REQUIRED ACTION - Return, word for word, only the lines of the data below that lie between the line with "- **magnitude** controls" and the line with "an entire batch.", those two lines included.

[Rendered images with source text]
>>>>>
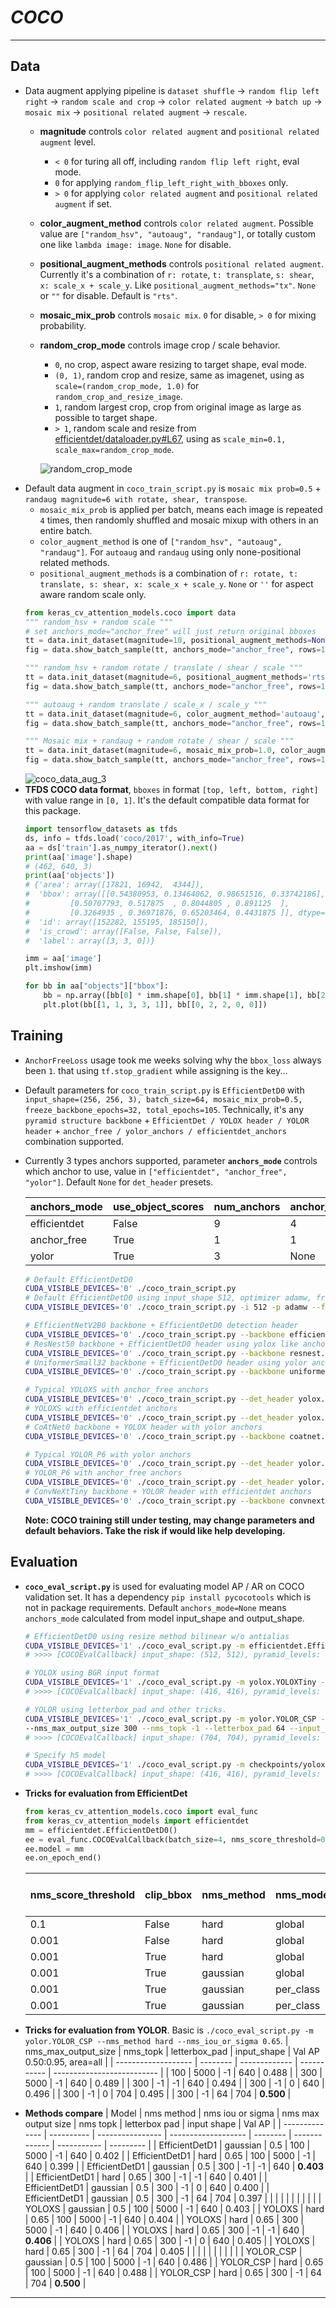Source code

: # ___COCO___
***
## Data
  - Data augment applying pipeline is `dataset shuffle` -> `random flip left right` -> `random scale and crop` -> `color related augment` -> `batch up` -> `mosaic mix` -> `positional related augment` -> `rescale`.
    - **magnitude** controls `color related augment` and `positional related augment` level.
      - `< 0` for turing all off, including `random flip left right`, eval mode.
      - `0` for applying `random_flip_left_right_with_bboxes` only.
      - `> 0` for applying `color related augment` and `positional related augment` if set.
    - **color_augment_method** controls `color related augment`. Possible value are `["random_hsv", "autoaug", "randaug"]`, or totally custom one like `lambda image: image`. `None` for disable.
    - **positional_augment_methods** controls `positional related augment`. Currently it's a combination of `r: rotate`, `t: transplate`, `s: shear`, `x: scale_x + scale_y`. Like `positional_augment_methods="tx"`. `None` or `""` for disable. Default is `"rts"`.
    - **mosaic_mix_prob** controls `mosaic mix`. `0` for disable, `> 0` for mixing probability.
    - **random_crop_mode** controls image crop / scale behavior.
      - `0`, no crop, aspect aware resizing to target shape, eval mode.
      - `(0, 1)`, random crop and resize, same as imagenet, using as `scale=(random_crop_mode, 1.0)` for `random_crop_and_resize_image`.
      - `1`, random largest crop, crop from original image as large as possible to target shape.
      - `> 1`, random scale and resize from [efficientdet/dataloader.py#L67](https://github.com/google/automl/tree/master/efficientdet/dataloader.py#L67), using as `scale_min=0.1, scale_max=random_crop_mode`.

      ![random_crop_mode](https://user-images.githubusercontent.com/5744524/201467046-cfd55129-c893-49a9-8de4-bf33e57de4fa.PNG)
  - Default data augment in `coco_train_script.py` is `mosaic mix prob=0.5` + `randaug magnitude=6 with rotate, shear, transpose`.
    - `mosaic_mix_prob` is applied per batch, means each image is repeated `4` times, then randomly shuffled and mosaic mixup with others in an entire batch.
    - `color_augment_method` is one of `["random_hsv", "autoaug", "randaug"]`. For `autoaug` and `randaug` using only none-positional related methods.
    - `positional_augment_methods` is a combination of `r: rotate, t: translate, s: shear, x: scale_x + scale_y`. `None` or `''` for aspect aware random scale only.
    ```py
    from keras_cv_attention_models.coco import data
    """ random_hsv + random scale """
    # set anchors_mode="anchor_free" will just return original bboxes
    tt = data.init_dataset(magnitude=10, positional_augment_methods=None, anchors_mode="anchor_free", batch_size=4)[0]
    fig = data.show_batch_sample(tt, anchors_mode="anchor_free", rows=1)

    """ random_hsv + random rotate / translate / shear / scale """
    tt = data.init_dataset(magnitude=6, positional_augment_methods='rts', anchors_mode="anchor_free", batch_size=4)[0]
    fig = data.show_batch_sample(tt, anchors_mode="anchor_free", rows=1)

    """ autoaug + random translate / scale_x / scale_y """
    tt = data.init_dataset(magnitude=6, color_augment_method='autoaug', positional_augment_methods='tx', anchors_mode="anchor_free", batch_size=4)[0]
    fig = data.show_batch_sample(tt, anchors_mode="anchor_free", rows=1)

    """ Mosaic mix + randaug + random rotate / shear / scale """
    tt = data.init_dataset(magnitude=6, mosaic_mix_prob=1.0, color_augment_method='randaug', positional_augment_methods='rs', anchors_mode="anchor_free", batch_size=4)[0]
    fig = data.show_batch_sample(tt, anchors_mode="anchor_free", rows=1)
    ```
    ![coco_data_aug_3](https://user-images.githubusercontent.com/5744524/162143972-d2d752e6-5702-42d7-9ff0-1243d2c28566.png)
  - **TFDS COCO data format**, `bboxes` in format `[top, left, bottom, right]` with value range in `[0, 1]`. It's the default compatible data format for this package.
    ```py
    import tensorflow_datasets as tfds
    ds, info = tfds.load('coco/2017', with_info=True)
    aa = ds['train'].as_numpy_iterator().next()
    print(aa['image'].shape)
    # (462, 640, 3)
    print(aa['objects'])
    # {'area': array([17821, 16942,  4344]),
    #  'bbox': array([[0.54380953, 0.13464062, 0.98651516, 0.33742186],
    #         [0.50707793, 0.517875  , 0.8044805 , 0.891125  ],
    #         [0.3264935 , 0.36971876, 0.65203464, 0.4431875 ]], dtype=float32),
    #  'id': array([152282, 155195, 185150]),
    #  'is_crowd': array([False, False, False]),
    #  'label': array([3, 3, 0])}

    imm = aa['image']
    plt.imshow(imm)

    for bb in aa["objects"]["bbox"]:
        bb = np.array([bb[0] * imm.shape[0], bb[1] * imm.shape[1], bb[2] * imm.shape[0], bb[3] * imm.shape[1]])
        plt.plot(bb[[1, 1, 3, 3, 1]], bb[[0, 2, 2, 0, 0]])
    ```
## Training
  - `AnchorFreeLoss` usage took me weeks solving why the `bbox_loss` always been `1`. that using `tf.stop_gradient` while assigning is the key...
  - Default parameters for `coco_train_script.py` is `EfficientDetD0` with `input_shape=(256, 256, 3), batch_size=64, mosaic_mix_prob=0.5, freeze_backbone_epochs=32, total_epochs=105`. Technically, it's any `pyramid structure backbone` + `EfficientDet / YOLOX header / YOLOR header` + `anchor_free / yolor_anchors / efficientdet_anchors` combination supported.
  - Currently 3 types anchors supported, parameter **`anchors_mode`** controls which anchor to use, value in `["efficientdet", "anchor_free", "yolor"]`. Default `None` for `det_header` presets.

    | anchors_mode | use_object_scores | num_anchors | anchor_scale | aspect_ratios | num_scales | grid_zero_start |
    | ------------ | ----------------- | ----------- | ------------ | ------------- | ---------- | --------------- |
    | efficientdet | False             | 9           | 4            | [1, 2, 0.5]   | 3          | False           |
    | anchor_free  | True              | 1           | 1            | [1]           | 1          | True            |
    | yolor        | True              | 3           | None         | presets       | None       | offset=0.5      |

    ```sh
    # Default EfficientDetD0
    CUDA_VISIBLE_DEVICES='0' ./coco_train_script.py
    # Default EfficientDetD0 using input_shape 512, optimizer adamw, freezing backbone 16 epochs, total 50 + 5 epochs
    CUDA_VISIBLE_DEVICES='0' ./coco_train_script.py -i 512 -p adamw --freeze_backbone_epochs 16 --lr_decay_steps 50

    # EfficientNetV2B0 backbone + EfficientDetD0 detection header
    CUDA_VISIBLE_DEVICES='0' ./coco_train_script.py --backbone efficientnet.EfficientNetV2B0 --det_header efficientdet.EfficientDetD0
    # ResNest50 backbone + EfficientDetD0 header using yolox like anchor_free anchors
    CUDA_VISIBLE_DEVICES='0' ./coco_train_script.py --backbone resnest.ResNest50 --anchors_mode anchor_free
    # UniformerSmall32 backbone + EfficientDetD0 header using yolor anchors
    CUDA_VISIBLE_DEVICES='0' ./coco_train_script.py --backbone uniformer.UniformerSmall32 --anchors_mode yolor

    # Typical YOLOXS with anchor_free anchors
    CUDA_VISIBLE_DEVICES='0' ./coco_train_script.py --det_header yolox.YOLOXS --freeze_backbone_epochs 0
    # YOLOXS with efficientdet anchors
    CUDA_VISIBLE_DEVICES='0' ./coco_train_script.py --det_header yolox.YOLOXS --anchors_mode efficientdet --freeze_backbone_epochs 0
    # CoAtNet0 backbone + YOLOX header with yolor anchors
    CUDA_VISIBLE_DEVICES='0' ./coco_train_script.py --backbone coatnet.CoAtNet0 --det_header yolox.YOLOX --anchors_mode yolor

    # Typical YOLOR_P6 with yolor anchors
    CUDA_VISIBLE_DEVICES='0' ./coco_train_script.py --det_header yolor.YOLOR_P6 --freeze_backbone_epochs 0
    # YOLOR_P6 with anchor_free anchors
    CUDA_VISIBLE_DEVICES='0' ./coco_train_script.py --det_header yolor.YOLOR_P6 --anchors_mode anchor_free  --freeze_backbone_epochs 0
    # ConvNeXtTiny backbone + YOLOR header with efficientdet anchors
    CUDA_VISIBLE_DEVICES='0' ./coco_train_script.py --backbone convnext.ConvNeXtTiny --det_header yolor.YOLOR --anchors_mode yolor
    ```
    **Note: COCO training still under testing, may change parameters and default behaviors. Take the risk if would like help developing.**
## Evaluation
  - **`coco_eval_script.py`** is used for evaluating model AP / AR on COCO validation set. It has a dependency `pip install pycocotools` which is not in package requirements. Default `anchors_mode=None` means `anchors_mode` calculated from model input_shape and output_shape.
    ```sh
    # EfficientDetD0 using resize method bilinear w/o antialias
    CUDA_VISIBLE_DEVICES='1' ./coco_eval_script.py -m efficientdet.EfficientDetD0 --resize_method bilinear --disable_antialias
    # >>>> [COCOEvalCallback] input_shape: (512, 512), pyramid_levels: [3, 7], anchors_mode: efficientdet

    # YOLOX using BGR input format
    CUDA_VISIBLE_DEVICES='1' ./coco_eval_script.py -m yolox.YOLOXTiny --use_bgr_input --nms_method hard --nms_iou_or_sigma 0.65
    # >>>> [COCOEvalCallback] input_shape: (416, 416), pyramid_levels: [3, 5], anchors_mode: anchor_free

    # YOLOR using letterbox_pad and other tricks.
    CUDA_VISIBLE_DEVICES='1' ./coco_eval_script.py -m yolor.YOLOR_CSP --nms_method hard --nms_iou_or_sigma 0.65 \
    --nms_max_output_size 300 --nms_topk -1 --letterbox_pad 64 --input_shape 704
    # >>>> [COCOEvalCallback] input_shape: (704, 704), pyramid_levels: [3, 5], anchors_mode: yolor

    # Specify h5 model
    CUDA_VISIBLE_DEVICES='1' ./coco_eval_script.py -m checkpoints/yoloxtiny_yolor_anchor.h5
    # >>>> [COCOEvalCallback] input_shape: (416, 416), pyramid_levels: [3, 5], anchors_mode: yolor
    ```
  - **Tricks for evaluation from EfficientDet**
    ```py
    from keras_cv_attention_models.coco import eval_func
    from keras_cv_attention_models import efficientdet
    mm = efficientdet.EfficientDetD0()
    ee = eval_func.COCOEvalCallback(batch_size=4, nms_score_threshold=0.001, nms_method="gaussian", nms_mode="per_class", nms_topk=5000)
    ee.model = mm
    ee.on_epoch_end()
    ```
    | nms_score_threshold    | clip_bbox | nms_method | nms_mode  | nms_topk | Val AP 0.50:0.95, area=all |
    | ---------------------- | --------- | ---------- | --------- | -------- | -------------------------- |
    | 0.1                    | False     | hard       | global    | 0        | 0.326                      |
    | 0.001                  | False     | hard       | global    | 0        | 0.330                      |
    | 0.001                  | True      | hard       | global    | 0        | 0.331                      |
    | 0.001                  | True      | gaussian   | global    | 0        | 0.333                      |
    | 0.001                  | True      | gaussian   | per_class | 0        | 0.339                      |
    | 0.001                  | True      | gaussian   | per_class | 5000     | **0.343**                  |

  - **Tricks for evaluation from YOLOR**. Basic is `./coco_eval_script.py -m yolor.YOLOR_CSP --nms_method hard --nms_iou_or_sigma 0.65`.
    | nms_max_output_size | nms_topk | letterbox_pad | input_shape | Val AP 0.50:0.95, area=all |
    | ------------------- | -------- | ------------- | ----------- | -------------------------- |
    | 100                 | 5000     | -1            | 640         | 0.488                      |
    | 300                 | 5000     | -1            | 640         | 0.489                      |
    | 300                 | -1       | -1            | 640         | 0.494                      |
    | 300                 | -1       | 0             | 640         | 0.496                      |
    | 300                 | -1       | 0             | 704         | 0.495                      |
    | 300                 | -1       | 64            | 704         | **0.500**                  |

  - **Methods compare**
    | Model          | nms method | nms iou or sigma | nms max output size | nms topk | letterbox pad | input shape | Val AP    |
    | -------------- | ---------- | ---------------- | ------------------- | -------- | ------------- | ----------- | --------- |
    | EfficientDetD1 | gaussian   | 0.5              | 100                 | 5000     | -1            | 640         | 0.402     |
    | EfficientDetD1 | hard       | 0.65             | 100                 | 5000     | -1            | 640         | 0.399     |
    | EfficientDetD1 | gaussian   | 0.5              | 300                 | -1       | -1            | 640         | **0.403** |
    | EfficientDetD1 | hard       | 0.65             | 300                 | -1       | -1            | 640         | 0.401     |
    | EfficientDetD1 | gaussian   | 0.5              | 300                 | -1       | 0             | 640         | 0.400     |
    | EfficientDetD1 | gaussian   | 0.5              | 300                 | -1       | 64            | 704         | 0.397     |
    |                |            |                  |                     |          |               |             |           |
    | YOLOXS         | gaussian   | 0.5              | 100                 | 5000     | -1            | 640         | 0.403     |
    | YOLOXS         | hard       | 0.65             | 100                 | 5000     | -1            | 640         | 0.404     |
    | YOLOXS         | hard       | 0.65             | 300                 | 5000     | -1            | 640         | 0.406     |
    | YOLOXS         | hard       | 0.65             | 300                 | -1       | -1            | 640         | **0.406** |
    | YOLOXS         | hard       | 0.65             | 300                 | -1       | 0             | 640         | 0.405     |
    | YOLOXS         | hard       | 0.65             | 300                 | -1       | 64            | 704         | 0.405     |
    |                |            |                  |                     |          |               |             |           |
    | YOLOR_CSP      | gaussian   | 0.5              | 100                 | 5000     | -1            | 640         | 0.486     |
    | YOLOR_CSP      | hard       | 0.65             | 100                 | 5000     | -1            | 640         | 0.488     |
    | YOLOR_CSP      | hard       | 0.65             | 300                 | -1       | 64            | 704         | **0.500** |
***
<<<<<
>>>>>
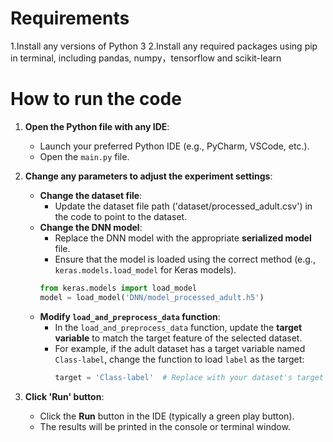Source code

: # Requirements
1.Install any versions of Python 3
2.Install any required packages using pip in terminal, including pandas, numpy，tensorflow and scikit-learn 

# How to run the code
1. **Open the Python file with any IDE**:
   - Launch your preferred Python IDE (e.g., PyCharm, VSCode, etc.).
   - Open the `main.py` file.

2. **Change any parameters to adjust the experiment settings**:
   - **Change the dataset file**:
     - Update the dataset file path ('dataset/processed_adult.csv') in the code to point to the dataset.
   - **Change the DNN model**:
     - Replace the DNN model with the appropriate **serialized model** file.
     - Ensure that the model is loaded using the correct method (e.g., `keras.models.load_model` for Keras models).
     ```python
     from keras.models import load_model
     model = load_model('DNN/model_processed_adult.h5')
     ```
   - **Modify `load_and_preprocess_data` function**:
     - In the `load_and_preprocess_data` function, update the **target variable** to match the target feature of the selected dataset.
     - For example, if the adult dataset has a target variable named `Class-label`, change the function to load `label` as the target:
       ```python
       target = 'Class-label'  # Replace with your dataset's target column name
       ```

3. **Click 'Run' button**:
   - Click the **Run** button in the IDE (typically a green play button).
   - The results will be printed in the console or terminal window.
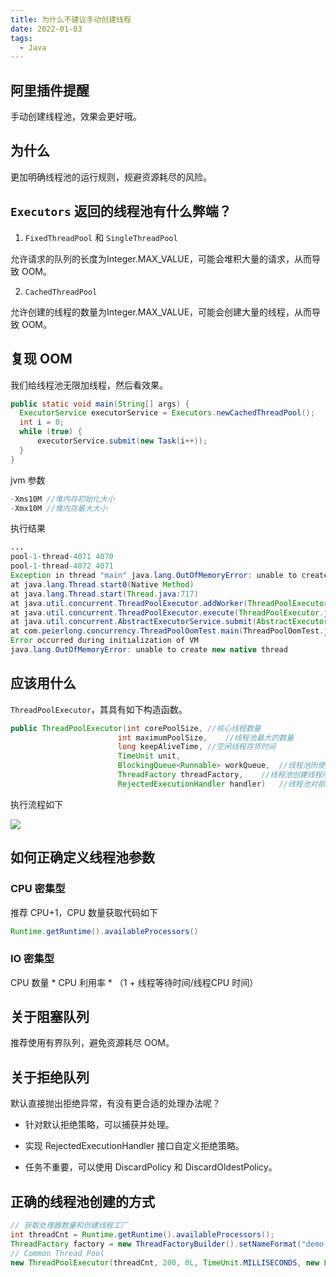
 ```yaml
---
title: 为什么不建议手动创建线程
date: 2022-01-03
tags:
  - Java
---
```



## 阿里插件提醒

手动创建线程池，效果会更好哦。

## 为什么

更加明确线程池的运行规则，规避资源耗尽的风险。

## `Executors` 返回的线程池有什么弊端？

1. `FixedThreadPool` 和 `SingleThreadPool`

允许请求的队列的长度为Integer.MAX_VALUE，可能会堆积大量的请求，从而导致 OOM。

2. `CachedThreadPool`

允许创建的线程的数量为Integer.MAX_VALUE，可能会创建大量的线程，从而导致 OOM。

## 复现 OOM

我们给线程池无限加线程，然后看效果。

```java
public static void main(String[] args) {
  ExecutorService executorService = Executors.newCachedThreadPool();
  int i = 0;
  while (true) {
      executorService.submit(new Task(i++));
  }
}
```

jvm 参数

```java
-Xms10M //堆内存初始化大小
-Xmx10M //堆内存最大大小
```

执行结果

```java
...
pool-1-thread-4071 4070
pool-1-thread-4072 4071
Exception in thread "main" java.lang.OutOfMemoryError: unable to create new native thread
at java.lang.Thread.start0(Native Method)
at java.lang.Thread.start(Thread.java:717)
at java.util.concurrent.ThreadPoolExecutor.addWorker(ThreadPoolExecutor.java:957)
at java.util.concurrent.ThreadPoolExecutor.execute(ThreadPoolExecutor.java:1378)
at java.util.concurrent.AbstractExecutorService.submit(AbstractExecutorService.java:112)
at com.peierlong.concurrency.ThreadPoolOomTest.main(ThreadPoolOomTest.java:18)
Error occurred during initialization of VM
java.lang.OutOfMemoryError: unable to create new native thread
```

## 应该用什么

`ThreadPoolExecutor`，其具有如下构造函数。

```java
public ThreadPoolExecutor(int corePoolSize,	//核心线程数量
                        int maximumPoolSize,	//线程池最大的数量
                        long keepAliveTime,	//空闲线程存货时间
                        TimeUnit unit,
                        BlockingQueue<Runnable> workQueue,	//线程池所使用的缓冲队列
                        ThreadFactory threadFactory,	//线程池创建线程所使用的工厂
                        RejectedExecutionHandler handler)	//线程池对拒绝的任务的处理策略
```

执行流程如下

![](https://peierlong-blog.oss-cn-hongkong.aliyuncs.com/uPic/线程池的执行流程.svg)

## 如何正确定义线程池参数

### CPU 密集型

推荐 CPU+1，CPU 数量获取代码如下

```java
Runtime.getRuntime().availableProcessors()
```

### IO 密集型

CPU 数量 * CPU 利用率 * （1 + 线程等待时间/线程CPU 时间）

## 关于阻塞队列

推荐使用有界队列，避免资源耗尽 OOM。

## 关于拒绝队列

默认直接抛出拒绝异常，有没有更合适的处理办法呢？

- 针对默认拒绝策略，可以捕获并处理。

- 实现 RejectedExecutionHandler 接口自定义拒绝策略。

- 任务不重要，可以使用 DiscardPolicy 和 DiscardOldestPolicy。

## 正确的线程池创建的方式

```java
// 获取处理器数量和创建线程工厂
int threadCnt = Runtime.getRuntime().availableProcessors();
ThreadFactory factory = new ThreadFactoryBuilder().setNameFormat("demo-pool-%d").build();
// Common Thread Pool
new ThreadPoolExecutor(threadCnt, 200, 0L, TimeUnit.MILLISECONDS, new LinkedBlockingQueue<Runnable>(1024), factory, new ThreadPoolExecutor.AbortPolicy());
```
<<<<<
>>>>>
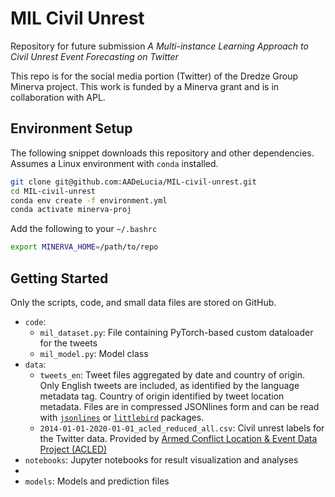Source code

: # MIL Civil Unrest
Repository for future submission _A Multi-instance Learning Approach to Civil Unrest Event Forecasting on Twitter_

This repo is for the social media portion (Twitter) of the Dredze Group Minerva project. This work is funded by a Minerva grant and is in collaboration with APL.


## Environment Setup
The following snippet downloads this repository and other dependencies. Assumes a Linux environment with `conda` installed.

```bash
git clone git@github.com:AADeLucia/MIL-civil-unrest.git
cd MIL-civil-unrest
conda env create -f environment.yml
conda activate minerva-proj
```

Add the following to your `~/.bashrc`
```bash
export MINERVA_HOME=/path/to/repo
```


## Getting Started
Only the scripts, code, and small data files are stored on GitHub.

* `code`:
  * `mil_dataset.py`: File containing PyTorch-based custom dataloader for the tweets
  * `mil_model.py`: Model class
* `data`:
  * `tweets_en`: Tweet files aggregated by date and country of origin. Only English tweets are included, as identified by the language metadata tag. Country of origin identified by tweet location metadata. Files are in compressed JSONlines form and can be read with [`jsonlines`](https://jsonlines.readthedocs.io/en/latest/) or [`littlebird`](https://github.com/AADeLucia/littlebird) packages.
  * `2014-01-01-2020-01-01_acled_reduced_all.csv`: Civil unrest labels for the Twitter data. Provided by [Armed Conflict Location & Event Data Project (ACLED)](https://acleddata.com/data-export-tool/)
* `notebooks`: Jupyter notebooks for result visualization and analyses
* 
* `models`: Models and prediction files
<<<<<
REPLY -
    - **magnitude** controls `color related augment` and `positional related augment` level.
      - `< 0` for turing all off, including `random flip left right`, eval mode.
      - `0` for applying `random_flip_left_right_with_bboxes` only.
      - `> 0` for applying `color related augment` and `positional related augment` if set.
    - **color_augment_method** controls `color related augment`. Possible value are `["random_hsv", "autoaug", "randaug"]`, or totally custom one like `lambda image: image`. `None` for disable.
    - **positional_augment_methods** controls `positional related augment`. Currently it's a combination of `r: rotate`, `t: transplate`, `s: shear`, `x: scale_x + scale_y`. Like `positional_augment_methods="tx"`. `None` or `""` for disable. Default is `"rts"`.
    - **mosaic_mix_prob** controls `mosaic mix`. `0` for disable, `> 0` for mixing probability.
    - **random_crop_mode** controls image crop / scale behavior.
      - `0`, no crop, aspect aware resizing to target shape, eval mode.
      - `(0, 1)`, random crop and resize, same as imagenet, using as `scale=(random_crop_mode, 1.0)` for `random_crop_and_resize_image`.
      - `1`, random largest crop, crop from original image as large as possible to target shape.
      - `> 1`, random scale and resize from [efficientdet/dataloader.py#L67](https://github.com/google/automl/tree/master/efficientdet/dataloader.py#L67), using as `scale_min=0.1, scale_max=random_crop_mode`.

      ![random_crop_mode](https://user-images.githubusercontent.com/5744524/201467046-cfd55129-c893-49a9-8de4-bf33e57de4fa.PNG)
  - Default data augment in `coco_train_script.py` is `mosaic mix prob=0.5` + `randaug magnitude=6 with rotate, shear, transpose`.
    - `mosaic_mix_prob` is applied per batch, means each image is repeated `4` times, then randomly shuffled and mosaic mixup with others in an entire batch.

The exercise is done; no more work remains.